There are few things that better symbolise the fear of crime that grips Kosovo than the persistent rumour that a gang of kidnappers is on the streets of Pristina, stealing children and slicing open their bodies for spare-part organs.
The stories are as detailed as they are directly unattributed. Last weekend a child was reportedly snatched from outside the city museum, in broad daylight, by men speaking the telltale Albanian Tosk dialect that distinguishes a person from Albania proper from the Northern Gheg Albanian speaking Kosovars.
From this spins the tale of Albanian-Italian spare-part organ smugglers, of children disappearing for weeks on end, only to materialise back home with scars where their kidneys should be. The local media reported Saturday that two boys had been found dead at a city soccer stadium - their organs missing.

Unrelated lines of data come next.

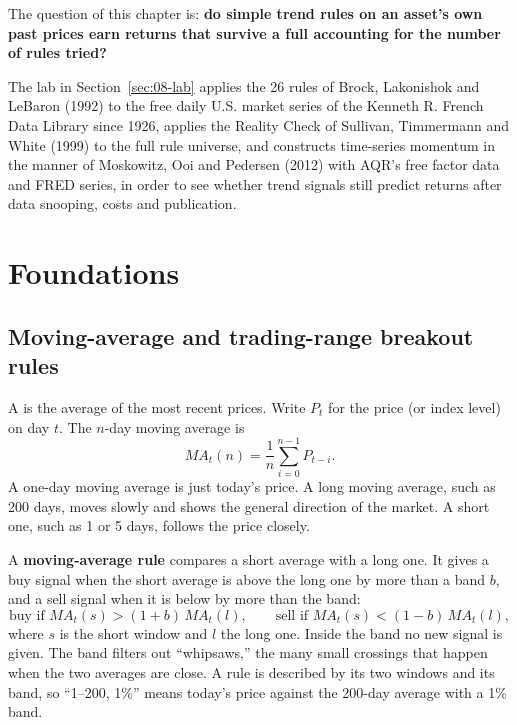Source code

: The question of this chapter is: \textbf{do simple trend rules on an asset's own past prices earn returns that survive a full accounting for the number of rules tried?}

The lab in Section~\ref{sec:08-lab} applies the 26 rules of Brock, Lakonishok and LeBaron (1992) to the free daily U.S. market series of the Kenneth R. French Data Library since 1926, applies the Reality Check of Sullivan, Timmermann and White (1999) to the full rule universe, and constructs time-series momentum in the manner of Moskowitz, Ooi and Pedersen (2012) with AQR's free factor data and FRED series, in order to see whether trend signals still predict returns after data snooping, costs and publication.


\section{Foundations}
\label{sec:08-foundations}

\subsection{Moving-average and trading-range breakout rules}

A  is the average of the most recent prices. Write $P_t$ for the price (or index level) on day $t$. The $n$-day moving average is
\begin{equation}
  MA_t(n) = \frac{1}{n} \sum_{i=0}^{n-1} P_{t-i}.
  \label{eq:08-ma}
\end{equation}
A one-day moving average is just today's price. A long moving average, such as 200 days, moves slowly and shows the general direction of the market. A short one, such as 1 or 5 days, follows the price closely.

A \textbf{moving-average rule} compares a short average with a long one. It gives a buy signal when the short average is above the long one by more than a band $b$, and a sell signal when it is below by more than the band:
\begin{equation}
  \text{buy if } MA_t(s) > (1+b)\,MA_t(l), \qquad \text{sell if } MA_t(s) < (1-b)\,MA_t(l),
  \label{eq:08-marule}
\end{equation}
where $s$ is the short window and $l$ the long one. Inside the band no new signal is given. The band filters out ``whipsaws,'' the many small crossings that happen when the two averages are close. A rule is described by its two windows and its band, so ``1--200, 1\%'' means today's price against the 200-day average with a 1\% band.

"I have an 11-year-old, and call it paranoia but I am afraid to let her go outside," says 35-year-old mother Afrim. The documented near-impossibility of kidney snatching anywhere, let alone in desperate Kosovo, makes no impact on fears like these.
The US agency for organ transplant control, the United Network for Organ Sharing (UNOS), is clear. "It's all but impossible for such a market to exist," they say. The shelf life of human organs is measured in hours: as little as four for a heart, 48 to 72 hours for a kidney and that with modern storage facilities.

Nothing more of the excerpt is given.